Abstract

Abstract Background Lymph node dissection (LND) is part of standard operating procedure in resectable esophageal cancer patients regardless of lymph node status. The aim of this case vignette survey was to acquire expert opinions on current practice of LND, and to determine potential consequences of non-invasive lymph node staging on the extent of LND and postoperative morbidity. Methods An online survey including 5 short clinical cases (case vignettes) was sent to 272 esophageal surgeons worldwide. Extent of standard LND, potential changes in LND based on accurate lymph node staging and consequences for postoperative morbidity were evaluated.
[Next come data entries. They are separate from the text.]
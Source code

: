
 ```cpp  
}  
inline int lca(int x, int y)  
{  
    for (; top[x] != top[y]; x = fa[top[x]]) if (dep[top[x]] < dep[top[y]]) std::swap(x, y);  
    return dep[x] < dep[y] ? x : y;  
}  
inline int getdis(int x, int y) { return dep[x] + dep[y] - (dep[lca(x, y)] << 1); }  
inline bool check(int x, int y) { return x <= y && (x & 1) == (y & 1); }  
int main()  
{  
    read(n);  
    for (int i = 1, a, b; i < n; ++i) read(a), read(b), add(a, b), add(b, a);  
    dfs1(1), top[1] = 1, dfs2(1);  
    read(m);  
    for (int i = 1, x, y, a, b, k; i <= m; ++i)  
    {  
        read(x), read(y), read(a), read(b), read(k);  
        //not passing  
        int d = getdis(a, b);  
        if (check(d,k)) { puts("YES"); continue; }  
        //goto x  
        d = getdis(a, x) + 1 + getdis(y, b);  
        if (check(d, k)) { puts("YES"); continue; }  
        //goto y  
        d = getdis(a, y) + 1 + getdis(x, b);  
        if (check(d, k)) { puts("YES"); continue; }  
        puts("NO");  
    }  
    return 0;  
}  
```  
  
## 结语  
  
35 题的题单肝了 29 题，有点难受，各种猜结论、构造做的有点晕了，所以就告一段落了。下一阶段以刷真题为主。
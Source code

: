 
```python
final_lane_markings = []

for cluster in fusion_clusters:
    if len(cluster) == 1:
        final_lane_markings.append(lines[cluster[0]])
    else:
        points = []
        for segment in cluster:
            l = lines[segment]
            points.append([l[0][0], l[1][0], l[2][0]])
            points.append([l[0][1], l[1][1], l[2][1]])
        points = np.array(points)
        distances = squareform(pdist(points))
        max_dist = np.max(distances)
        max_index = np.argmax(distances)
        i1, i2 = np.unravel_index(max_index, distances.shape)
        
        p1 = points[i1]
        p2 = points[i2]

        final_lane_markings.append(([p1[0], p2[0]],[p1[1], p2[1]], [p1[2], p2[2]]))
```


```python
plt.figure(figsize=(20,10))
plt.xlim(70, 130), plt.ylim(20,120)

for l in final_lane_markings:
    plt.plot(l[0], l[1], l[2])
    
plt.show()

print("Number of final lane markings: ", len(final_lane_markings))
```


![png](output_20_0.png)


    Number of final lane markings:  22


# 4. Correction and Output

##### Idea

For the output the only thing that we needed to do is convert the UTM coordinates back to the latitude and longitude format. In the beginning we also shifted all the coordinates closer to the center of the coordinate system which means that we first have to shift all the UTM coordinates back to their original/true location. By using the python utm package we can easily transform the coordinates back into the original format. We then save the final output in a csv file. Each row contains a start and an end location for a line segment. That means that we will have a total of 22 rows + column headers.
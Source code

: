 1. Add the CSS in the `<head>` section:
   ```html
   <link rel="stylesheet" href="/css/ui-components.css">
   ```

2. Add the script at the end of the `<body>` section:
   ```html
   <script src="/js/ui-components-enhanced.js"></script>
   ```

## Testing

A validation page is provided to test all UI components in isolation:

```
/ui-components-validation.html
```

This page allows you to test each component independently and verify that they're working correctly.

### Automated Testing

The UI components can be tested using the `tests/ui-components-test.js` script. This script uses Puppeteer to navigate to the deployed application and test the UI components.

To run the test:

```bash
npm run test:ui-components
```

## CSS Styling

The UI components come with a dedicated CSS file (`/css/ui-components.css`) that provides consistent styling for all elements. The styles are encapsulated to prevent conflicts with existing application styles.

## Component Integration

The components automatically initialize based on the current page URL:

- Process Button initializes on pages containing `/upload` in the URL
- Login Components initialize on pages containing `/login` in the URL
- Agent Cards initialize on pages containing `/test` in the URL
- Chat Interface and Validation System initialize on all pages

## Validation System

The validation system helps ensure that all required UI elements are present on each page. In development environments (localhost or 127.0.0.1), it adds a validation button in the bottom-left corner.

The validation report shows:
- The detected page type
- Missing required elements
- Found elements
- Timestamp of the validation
Results 86 esophageal surgeons (median experience in esophageal surgery of 15 years) participated in the survey (response rate 32%). Standard LND varied considerably between experts, for example pulmonary ligament, splenic artery, aortopulmonary window and paratracheal lymph nodes are routinely dissected in less than 60%. The omission of (parts of) LND is expected to decrease the number of chyle leakages, pneumonias laryngeal nerve pareses and reduce operating time. In order to guide surgical treatment decisions, a diagnostic test for lymph node staging after neoadjuvant therapy requires a minimum sensitivity of 92% and specificity of 90%. Conclusion This expert case vignette survey study shows that there is no consensus on the extent of standard LND. Esophageal surgeons seem more willing to extend LND rather than omit LND, based on accurate lymph node staging. The majority of surgeons expect that less extensive LND can reduce post-operative morbidity.